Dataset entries
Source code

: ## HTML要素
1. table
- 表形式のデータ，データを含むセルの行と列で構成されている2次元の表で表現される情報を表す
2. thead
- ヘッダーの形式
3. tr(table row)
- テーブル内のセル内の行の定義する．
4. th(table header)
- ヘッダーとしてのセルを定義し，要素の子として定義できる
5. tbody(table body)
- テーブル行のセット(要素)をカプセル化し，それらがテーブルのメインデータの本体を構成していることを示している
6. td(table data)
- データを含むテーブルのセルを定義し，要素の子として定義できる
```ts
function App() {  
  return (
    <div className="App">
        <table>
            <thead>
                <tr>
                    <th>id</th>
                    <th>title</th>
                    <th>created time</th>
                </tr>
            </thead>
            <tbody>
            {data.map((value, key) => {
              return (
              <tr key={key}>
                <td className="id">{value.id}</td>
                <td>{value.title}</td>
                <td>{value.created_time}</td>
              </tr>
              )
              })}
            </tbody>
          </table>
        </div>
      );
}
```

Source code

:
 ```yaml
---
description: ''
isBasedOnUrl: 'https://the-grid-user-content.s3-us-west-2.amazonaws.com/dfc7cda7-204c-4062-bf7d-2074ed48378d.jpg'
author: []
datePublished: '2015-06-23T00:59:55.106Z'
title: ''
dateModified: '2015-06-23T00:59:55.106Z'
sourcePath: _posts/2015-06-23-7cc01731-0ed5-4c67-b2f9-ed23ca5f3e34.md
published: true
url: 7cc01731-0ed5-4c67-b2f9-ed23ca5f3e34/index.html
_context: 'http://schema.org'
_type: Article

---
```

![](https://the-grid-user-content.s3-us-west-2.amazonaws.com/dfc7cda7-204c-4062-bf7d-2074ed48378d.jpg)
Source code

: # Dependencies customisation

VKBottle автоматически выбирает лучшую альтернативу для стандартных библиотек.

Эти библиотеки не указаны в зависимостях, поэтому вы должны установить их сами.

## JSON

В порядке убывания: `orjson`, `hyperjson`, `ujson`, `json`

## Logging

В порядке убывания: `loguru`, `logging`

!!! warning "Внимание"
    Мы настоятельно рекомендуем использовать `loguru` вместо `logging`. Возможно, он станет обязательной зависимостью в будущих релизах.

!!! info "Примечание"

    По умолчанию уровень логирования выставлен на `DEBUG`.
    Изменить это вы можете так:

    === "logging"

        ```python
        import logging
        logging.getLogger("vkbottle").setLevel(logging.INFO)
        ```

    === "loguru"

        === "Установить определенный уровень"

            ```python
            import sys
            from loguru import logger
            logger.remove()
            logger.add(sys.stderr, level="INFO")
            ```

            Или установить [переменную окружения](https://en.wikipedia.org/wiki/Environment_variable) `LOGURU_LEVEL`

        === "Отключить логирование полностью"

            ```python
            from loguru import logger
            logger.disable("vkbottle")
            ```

* About this task
Each entry should be duplicated exactly as it was given.

* Written reply
Source code

: ## HTML要素
1. table
- 表形式のデータ，データを含むセルの行と列で構成されている2次元の表で表現される情報を表す
2. thead
- ヘッダーの形式
3. tr(table row)
- テーブル内のセル内の行の定義する．
4. th(table header)
- ヘッダーとしてのセルを定義し，要素の子として定義できる
5. tbody(table body)
- テーブル行のセット(要素)をカプセル化し，それらがテーブルのメインデータの本体を構成していることを示している
6. td(table data)
- データを含むテーブルのセルを定義し，要素の子として定義できる
```ts
function App() {  
  return (
    <div className="App">
        <table>
            <thead>
                <tr>
                    <th>id</th>
                    <th>title</th>
                    <th>created time</th>
                </tr>
            </thead>
            <tbody>
            {data.map((value, key) => {
              return (
              <tr key={key}>
                <td className="id">{value.id}</td>
                <td>{value.title}</td>
                <td>{value.created_time}</td>
              </tr>
              )
              })}
            </tbody>
          </table>
        </div>
      );
}
```

Source code

:
 ```yaml
---
description: ''
isBasedOnUrl: 'https://the-grid-user-content.s3-us-west-2.amazonaws.com/dfc7cda7-204c-4062-bf7d-2074ed48378d.jpg'
author: []
datePublished: '2015-06-23T00:59:55.106Z'
title: ''
dateModified: '2015-06-23T00:59:55.106Z'
sourcePath: _posts/2015-06-23-7cc01731-0ed5-4c67-b2f9-ed23ca5f3e34.md
published: true
url: 7cc01731-0ed5-4c67-b2f9-ed23ca5f3e34/index.html
_context: 'http://schema.org'
_type: Article

---
```

![](https://the-grid-user-content.s3-us-west-2.amazonaws.com/dfc7cda7-204c-4062-bf7d-2074ed48378d.jpg)
Source code

: # Dependencies customisation

VKBottle автоматически выбирает лучшую альтернативу для стандартных библиотек.

Эти библиотеки не указаны в зависимостях, поэтому вы должны установить их сами.

## JSON

В порядке убывания: `orjson`, `hyperjson`, `ujson`, `json`

## Logging

В порядке убывания: `loguru`, `logging`

!!! warning "Внимание"
    Мы настоятельно рекомендуем использовать `loguru` вместо `logging`. Возможно, он станет обязательной зависимостью в будущих релизах.

!!! info "Примечание"

    По умолчанию уровень логирования выставлен на `DEBUG`.
    Изменить это вы можете так:

    === "logging"

        ```python
        import logging
        logging.getLogger("vkbottle").setLevel(logging.INFO)
        ```

    === "loguru"

        === "Установить определенный уровень"

            ```python
            import sys
            from loguru import logger
            logger.remove()
            logger.add(sys.stderr, level="INFO")
            ```

            Или установить [переменную окружения](https://en.wikipedia.org/wiki/Environment_variable) `LOGURU_LEVEL`

        === "Отключить логирование полностью"

            ```python
            from loguru import logger
            logger.disable("vkbottle")
            ```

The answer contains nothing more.